The problem: Once you have located the line containing "- baking powder" in the material below, return it exactly along with each line after it through the line containing "- (optional) brewed coffee".

Records for this task:
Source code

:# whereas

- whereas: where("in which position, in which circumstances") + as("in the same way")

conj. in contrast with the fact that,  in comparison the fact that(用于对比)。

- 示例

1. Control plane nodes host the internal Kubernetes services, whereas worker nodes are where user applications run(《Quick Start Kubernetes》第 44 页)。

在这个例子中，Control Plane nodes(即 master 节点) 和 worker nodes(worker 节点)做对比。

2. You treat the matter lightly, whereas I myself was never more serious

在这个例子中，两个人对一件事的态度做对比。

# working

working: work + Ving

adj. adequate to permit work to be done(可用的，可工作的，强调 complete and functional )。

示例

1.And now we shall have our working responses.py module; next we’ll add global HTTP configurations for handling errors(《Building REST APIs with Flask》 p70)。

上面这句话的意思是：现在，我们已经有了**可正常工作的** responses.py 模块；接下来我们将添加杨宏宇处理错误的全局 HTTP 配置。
* * *
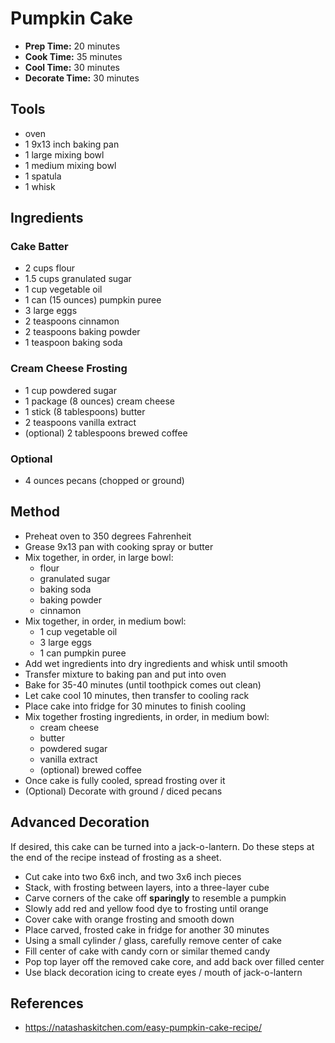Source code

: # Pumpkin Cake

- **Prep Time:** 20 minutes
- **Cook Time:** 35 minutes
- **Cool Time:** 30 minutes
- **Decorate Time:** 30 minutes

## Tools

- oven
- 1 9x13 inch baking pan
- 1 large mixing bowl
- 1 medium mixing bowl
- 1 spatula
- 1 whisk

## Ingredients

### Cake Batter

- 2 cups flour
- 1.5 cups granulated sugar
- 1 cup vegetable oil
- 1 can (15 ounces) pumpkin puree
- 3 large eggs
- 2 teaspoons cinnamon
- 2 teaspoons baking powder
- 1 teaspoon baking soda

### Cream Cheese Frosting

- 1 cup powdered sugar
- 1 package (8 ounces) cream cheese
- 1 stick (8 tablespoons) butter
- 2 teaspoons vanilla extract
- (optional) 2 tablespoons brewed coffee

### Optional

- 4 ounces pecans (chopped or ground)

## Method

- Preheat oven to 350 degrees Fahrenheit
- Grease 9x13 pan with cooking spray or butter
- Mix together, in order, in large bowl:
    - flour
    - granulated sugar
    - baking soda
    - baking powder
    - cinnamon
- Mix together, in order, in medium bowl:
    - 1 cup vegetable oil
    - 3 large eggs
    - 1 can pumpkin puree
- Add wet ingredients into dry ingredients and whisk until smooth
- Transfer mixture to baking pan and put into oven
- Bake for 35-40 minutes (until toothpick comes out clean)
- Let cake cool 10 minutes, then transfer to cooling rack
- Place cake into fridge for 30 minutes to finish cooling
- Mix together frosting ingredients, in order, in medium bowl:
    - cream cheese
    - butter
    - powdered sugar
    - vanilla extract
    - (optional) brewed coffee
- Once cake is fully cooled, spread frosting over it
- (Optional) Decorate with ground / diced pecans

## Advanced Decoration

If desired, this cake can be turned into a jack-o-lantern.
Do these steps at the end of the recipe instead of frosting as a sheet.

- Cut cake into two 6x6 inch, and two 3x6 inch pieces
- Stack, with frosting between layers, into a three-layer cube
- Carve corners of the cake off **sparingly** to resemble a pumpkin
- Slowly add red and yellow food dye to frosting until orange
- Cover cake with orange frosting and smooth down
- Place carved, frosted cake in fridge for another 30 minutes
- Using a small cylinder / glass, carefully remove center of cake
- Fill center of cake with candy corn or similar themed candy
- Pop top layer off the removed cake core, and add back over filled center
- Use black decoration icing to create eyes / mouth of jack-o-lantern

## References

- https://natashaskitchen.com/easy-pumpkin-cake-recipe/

Solution to this task:
    - baking powder
    - cinnamon
- Mix together, in order, in medium bowl:
    - 1 cup vegetable oil
    - 3 large eggs
    - 1 can pumpkin puree
- Add wet ingredients into dry ingredients and whisk until smooth
- Transfer mixture to baking pan and put into oven
- Bake for 35-40 minutes (until toothpick comes out clean)
- Let cake cool 10 minutes, then transfer to cooling rack
- Place cake into fridge for 30 minutes to finish cooling
- Mix together frosting ingredients, in order, in medium bowl:
    - cream cheese
    - butter
    - powdered sugar
    - vanilla extract
    - (optional) brewed coffee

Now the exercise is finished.